Dataset extract »
──────

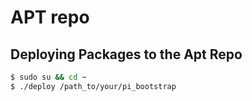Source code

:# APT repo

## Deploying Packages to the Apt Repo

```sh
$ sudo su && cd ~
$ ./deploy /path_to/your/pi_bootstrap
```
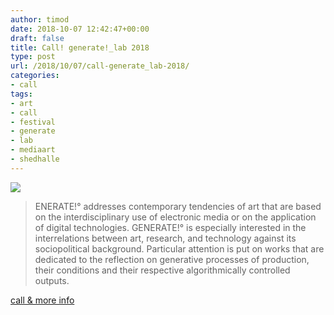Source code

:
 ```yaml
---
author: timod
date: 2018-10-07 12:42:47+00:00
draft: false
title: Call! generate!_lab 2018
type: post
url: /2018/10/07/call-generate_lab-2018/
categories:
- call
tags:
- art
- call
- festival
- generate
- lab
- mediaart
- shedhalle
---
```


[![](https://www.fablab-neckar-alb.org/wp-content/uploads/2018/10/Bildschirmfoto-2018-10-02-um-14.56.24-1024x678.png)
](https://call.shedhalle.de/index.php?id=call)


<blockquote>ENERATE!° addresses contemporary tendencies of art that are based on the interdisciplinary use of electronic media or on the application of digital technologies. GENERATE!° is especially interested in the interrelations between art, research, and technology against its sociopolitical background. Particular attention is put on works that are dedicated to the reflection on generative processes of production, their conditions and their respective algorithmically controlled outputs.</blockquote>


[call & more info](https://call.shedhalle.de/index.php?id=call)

──────

Goal of the exercise »
Restate the listing above word for word. Leave the images out.

Task answer »
Source code

:# APT repo

## Deploying Packages to the Apt Repo

```sh
$ sudo su && cd ~
$ ./deploy /path_to/your/pi_bootstrap
```
Source code

:
 ```yaml
---
author: timod
date: 2018-10-07 12:42:47+00:00
draft: false
title: Call! generate!_lab 2018
type: post
url: /2018/10/07/call-generate_lab-2018/
categories:
- call
tags:
- art
- call
- festival
- generate
- lab
- mediaart
- shedhalle
---
```


[![](https://www.fablab-neckar-alb.org/wp-content/uploads/2018/10/Bildschirmfoto-2018-10-02-um-14.56.24-1024x678.png)
](https://call.shedhalle.de/index.php?id=call)


<blockquote>ENERATE!° addresses contemporary tendencies of art that are based on the interdisciplinary use of electronic media or on the application of digital technologies. GENERATE!° is especially interested in the interrelations between art, research, and technology against its sociopolitical background. Particular attention is put on works that are dedicated to the reflection on generative processes of production, their conditions and their respective algorithmically controlled outputs.</blockquote>


[call & more info](https://call.shedhalle.de/index.php?id=call)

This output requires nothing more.